Le rendez-vous de la dernière chance
Jean LOUVET, Comme un secret inavoué, Lansman, 2013
Un homme. Une femme. Une chambre d’hôtel. Qui sont-ils ? Pourquoi se retrouvent-ils dans ce lieu, l’antre de l’adultère ? Il n’est pourtant pas question d’une rencontre extraconjugale. Cette dernière est plus improbable, compliquée, futile, mais tout aussi intense que n’importe quelle autre. Un huis clos atypique où chacun exprime sa difficulté d’être au monde.
Dans la foule d’un bureau de poste, Jacques a posé la main sur celle d’Édith. Un mouvement anodin, un geste de solidarité, un besoin subit d’aider. La femme n’a opposé aucune résistance. Pourquoi a‑t-il jeté son dévolu sur elle ? Deux êtres, en apparence heureux, mais en vérité profondément désespérés, joignent leur solitude, s’épanchent un court instant avant que l’anonymat ne les rattrape. Les naufrages passés vont-ils faire place à un nouveau départ ?

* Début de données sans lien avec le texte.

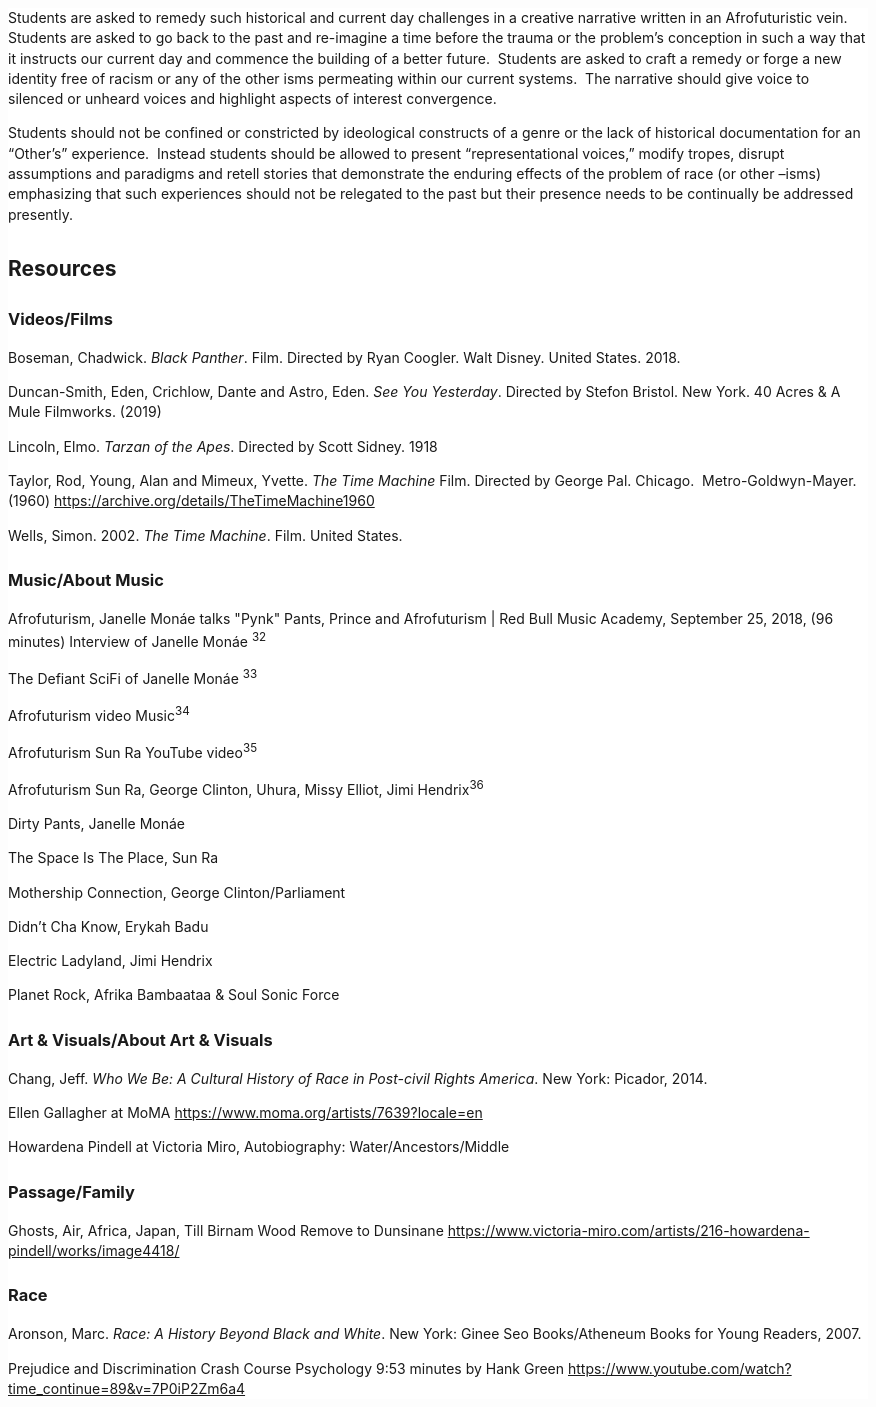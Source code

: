 <p>Students are asked to remedy such historical and current day challenges in a creative narrative written in an Afrofuturistic vein.&nbsp; Students are asked to go back to the past and re-imagine a time before the trauma or the problem&rsquo;s conception in such a way that it instructs our current day and commence the building of a better future.&nbsp; Students are asked to craft a remedy or forge a new identity free of racism or any of the other isms permeating within our current systems.&nbsp; The narrative should give voice to silenced or unheard voices and highlight aspects of interest convergence.</p>
<p>Students should not be confined or constricted by ideological constructs of a genre or the lack of historical documentation for an &ldquo;Other&rsquo;s&rdquo; experience.&nbsp; Instead students should be allowed to present &ldquo;representational voices,&rdquo; modify tropes, disrupt assumptions and paradigms and retell stories that demonstrate the enduring effects of the problem of race (or other &ndash;isms) emphasizing that such experiences should not be relegated to the past but their presence needs to be continually be addressed presently.</p>
</td>
</tr>
</table>
<h2>Resources</h2>
<h3>Videos/Films</h3>
<p><div class="p-indent">Boseman, Chadwick. <em>Black Panther</em>. Film. Directed by Ryan Coogler. Walt Disney.&nbsp;United States. 2018.</div></p>
<p><div class="p-indent">Duncan-Smith, Eden, Crichlow, Dante and Astro, Eden. <em>See You Yesterday</em>. Directed by&nbsp;Stefon Bristol. New York. 40 Acres &amp; A Mule Filmworks. (2019)</div></p>
<p><div class="p-indent">Lincoln, Elmo. <em>Tarzan of the Apes</em>. Directed by Scott Sidney. 1918</div></p>
<p><div class="p-indent">Taylor, Rod, Young, Alan and Mimeux, Yvette. <em>The Time Machine</em> Film. Directed by&nbsp;George Pal. Chicago. &nbsp;Metro-Goldwyn-Mayer. (1960) <a href="https://archive.org/details/TheTimeMachine1960">https://archive.org/details/TheTimeMachine1960</a></div></p>
<p><div class="p-indent">Wells, Simon. 2002.&nbsp;<em>The Time Machine</em>. Film. United States.</div></p>
<h3>Music/About Music</h3>
<p><div class="p-indent">Afrofuturism, Janelle Mon&aacute;e talks "Pynk" Pants, Prince and Afrofuturism | Red Bull&nbsp;Music Academy, September 25, 2018, (96 minutes) Interview of Janelle Mon&aacute;e <sup>32</sup></div></p>
<p><div class="p-indent">The Defiant SciFi of Janelle Mon&aacute;e <sup>33</sup></div></p>
<p><div class="p-indent">Afrofuturism video Music<sup>34</sup></div></p>
<p><div class="p-indent">Afrofuturism Sun Ra YouTube video<sup>35</sup></div></p>
<p><div class="p-indent">Afrofuturism Sun Ra, George Clinton, Uhura, Missy Elliot, Jimi Hendrix<sup>36</sup></div></p>
<p><div class="p-indent">Dirty Pants, Janelle Mon&aacute;e</div></p>
<p><div class="p-indent">The Space Is The Place, Sun Ra</div></p>
<p><div class="p-indent">Mothership Connection, George Clinton/Parliament</div></p>
<p><div class="p-indent">Didn&rsquo;t Cha Know, Erykah Badu</div></p>
<p><div class="p-indent">Electric Ladyland, Jimi Hendrix</div></p>
<p><div class="p-indent">Planet Rock, Afrika Bambaataa &amp; Soul Sonic Force</div></p>
<h3>Art &amp; Visuals/About Art &amp; Visuals</h3>
<p><div class="p-indent">Chang, Jeff. <em>Who We Be: A Cultural History of Race in Post-civil Rights America</em>. New York: Picador, 2014.</div></p>
<p><div class="p-indent">Ellen Gallagher at MoMA <a href="https://www.moma.org/artists/7639?locale=en">https://www.moma.org/artists/7639?locale=en</a></div></p>
<p><div class="p-indent">Howardena Pindell at Victoria Miro, Autobiography: Water/Ancestors/Middle</div></p>
<h3>Passage/Family</h3>
<p><div class="p-indent">Ghosts, Air, Africa, Japan, Till Birnam Wood Remove to Dunsinane <a href="https://www.victoria-miro.com/artists/216-howardena-pindell/works/image4418/">https://www.victoria-miro.com/artists/216-howardena-pindell/works/image4418/</a></div></p>
<h3>Race</h3>
<p><div class="p-indent">Aronson, Marc. <em>Race: A History Beyond Black and White</em>. New York: Ginee Seo Books/Atheneum Books for Young Readers, 2007.</div></p>
<p><div class="p-indent">Prejudice and Discrimination Crash Course Psychology 9:53 minutes by Hank Green&nbsp;<a href="https://www.youtube.com/watch?time_continue=89&amp;v=7P0iP2Zm6a4">https://www.youtube.com/watch?time_continue=89&amp;v=7P0iP2Zm6a4</a>&nbsp;</div></p>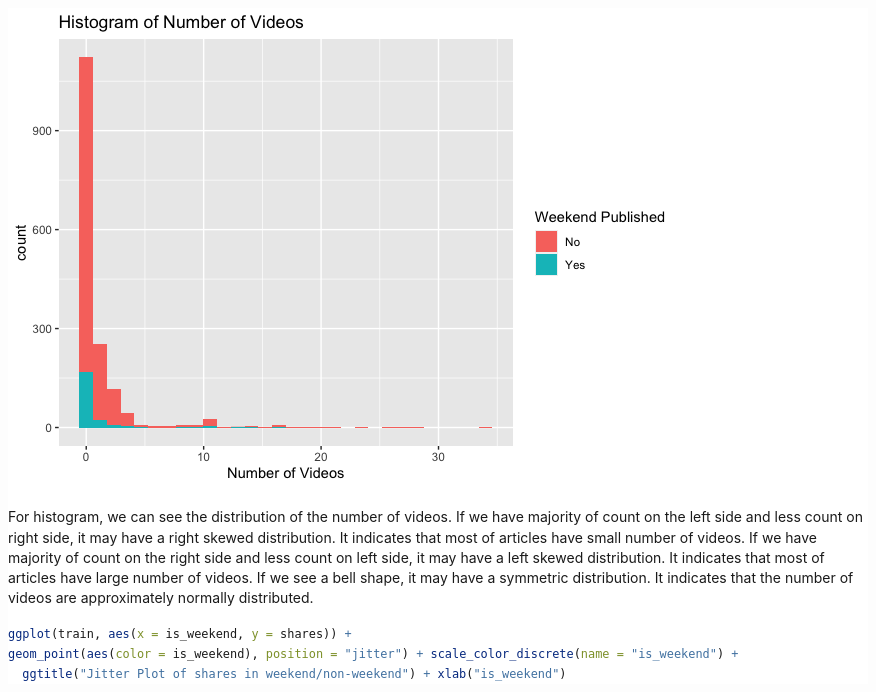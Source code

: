 ![](SocialMediaAnalysis_files/figure-gfm/histograms2-1.png)

For histogram, we can see the distribution of the number of videos. If
we have majority of count on the left side and less count on right side,
it may have a right skewed distribution. It indicates that most of
articles have small number of videos. If we have majority of count on
the right side and less count on left side, it may have a left skewed
distribution. It indicates that most of articles have large number of
videos. If we see a bell shape, it may have a symmetric distribution. It
indicates that the number of videos are approximately normally
distributed.

``` r
ggplot(train, aes(x = is_weekend, y = shares)) +
geom_point(aes(color = is_weekend), position = "jitter") + scale_color_discrete(name = "is_weekend") +
  ggtitle("Jitter Plot of shares in weekend/non-weekend") + xlab("is_weekend")
```

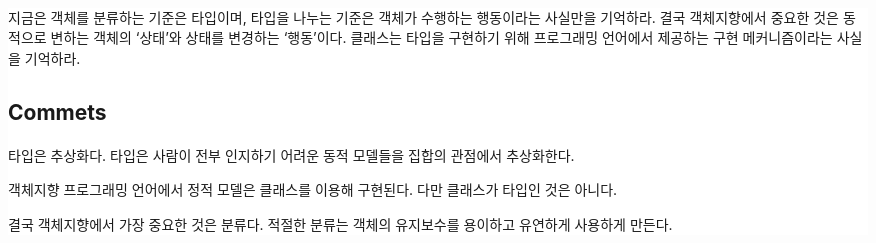 지금은 객체를 분류하는 기준은 타입이며, 타입을 나누는 기준은 객체가 수행하는 행동이라는 사실만을 기억하라. 결국 객체지향에서 중요한 것은 동적으로 변하는 객체의 ‘상태’와 상태를 변경하는 ‘행동’이다. 클래스는 타입을 구현하기 위해 프로그래밍 언어에서 제공하는 구현 메커니즘이라는 사실을 기억하라.




## Commets

타입은 추상화다. 타입은 사람이 전부 인지하기 어려운 동적 모델들을 집합의 관점에서 추상화한다.

객체지향 프로그래밍 언어에서 정적 모델은 클래스를 이용해 구현된다. 다만 클래스가 타입인 것은 아니다.

결국 객체지향에서 가장 중요한 것은 분류다. 적절한 분류는 객체의 유지보수를 용이하고 유연하게 사용하게 만든다. 




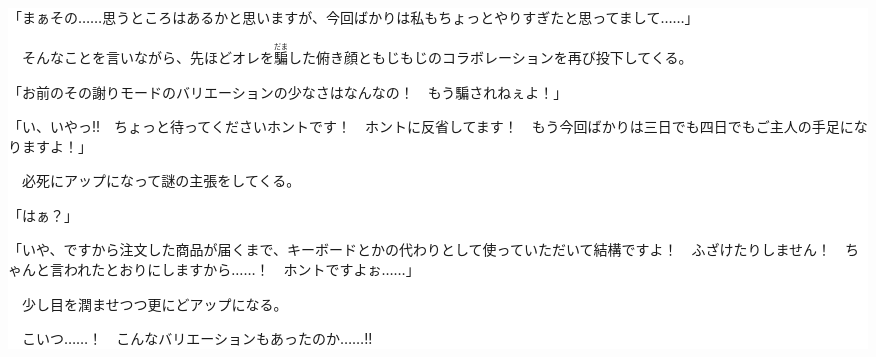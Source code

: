 <p><span>「まぁその……思うところはあるかと思いますが、今回ばかりは私もちょっとやりすぎたと思ってまして……」</span></p>
<p><span>　そんなことを言いながら、先ほどオレを</span><ruby><span>騙</span><rt><span>だま</span></rt></ruby><span>した俯き顔ともじもじのコラボレーションを再び投下してくる。</span></p>
<p><span>「お前のその謝りモードのバリエーションの少なさはなんなの！　もう騙されねぇよ！」</span></p>
<p><span>「い、いやっ<span>!!</span>　ちょっと待ってくださいホントです！　ホントに反省してます！　もう今回ばかりは三日でも四日でもご主人の手足になりますよ！」</span></p>
<p><span>　必死にアップになって謎の主張をしてくる。</span></p>
<p><span>「はぁ？」</span></p>
<p><span>「いや、ですから注文した商品が届くまで、キーボードとかの代わりとして使っていただいて結構ですよ！　ふざけたりしません！　ちゃんと言われたとおりにしますから……！　ホントですよぉ……」</span></p>
<p><span>　少し目を潤ませつつ更にどアップになる。</span></p>
<p><span>　こいつ……！　こんなバリエーションもあったのか……<span>!!</span></span></p>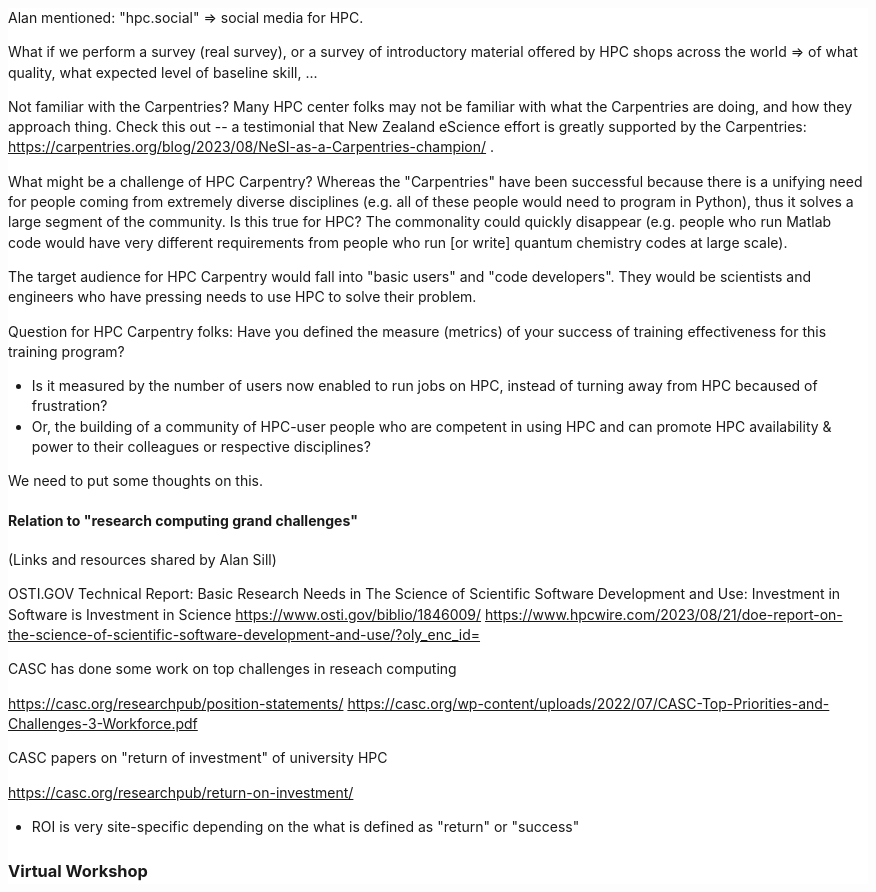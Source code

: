 Alan mentioned: "hpc.social" => social media for HPC.

What if we perform a survey (real survey), or a survey of introductory material
offered by HPC shops across the world => of what quality, what expected level
of baseline skill, ...

Not familiar with the Carpentries? Many HPC center folks may not be familiar
with what the Carpentries are doing, and how they approach thing. Check this
out -- a testimonial that New Zealand eScience effort is greatly supported by
the Carpentries:
https://carpentries.org/blog/2023/08/NeSI-as-a-Carpentries-champion/ .

What might be a challenge of HPC Carpentry? Whereas the "Carpentries" have been
successful because there is a unifying need for people coming from extremely
diverse disciplines (e.g. all of these people would need to program in Python),
thus it solves a large segment of the community. Is this true for HPC? The
commonality could quickly disappear (e.g. people who run Matlab code would have
very different requirements from people who run [or write] quantum chemistry
codes at large scale).

The target audience for HPC Carpentry would fall into "basic users" and "code
developers". They would be scientists and engineers who have pressing needs to
use HPC to solve their problem.

Question for HPC Carpentry folks: Have you defined the measure (metrics) of
your success of training effectiveness for this training program?

- Is it measured by the number of users now enabled to run jobs on HPC, instead
  of turning away from HPC becaused of frustration?
- Or, the building of a community of HPC-user people who are competent in using
  HPC and can promote HPC availability & power to their colleagues or
  respective disciplines?

We need to put some thoughts on this.

#### Relation to "research computing grand challenges"

(Links and resources shared by Alan Sill)

OSTI.GOV Technical Report: Basic Research Needs in The Science of Scientific
Software Development and Use: Investment in Software is Investment in Science
https://www.osti.gov/biblio/1846009/
https://www.hpcwire.com/2023/08/21/doe-report-on-the-science-of-scientific-software-development-and-use/?oly_enc_id=

CASC has done some work on top challenges in reseach computing

https://casc.org/researchpub/position-statements/
https://casc.org/wp-content/uploads/2022/07/CASC-Top-Priorities-and-Challenges-3-Workforce.pdf

CASC papers on "return of investment" of university HPC

https://casc.org/researchpub/return-on-investment/

- ROI is very site-specific depending on the what is defined as "return" or
  "success"

### Virtual Workshop


[meet]: https://meet.google.com/gez-aeui-jdx
[phone]: https://tel.meet/gez-aeui-jdx?hs=5
[last-cowork]: https://codimd.carpentries.org/CG-3HH5zSj2ZQp3JXHqlwA
[last-coord]: https://codimd.carpentries.org/-Au3gtExTZaidHK_bL6eQQ
[minutes]: https://github.com/hpc-carpentry/coordination/tree/main/minutes
[website]: https://github.com/hpc-carpentry/hpc-carpentry.github.io
[coordination]: https://github.com/hpc-carpentry/coordination
[proposals]: https://github.com/hpc-carpentry/coordination/labels/proposal
[hpc-chapel]: https://github.com/hpc-carpentry/hpc-chapel
[hpc-intro]: https://github.com/carpentries-incubator/hpc-intro
[hpc-parallel]: https://github.com/hpc-carpentry/hpc-parallel-novice
[hpc-python]: https://github.com/hpc-carpentry/hpc-python
[hpc-shell]: https://github.com/hpc-carpentry/hpc-shell
[hpc-workflows]: https://github.com/carpentries-incubator/hpc-workflows
[coordination-issues]: https://github.com/hpc-carpentry/coordination/issues
[hpc-chapel-issues]: https://github.com/hpc-carpentry/hpc-chapel/issues
[hpc-intro-issues]: https://github.com/carpentries-incubator/hpc-intro/issues
[hpc-python-issues]: https://github.com/hpc-carpentry/hpc-python/issues
[hpc-shell-issues]: https://github.com/hpc-carpentry/hpc-shell/issues
[invite]: https://swc-slack-invite.herokuapp.com/
[license]: https://creativecommons.org/licenses/by/4.0/
[slack]: https://swcarpentry.slack.com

Jean Louvet, l’un des plus grands dramaturges belges, décrit avec finesse ce rapport à l’Autre et ce besoin profond de contact humain. Cette mystérieuse rencontre lui permet d’évoquer l’isolement dans lequel la ville, énorme fourmilière, plonge chaque individu. Dans cette humanité en perdition, les êtres recherchent inexorablement un semblant de lien social. La modernité a détruit les espaces sociaux et entraîné la perte de tous les repères. La solitude avale tout sur son passage. On vit, on tombe, on se relève continuellement. Cette courte pièce nous parle du vide de l’existence, du manque, d’un désert relationnel. On aurait aimé partager plus longuement le destin et le désarroi de ces personnages, mais il n’est pas nécessaire d’en dire davantage. Roi de l’ellipse, l’auteur suggère avant tout. Les mots deviennent presque inutiles et font place aux silences qui en disent long. La pièce a été créée en novembre 2013 au Rideau de Bruxelles, dans une mise en scène de Frédéric Dussenne.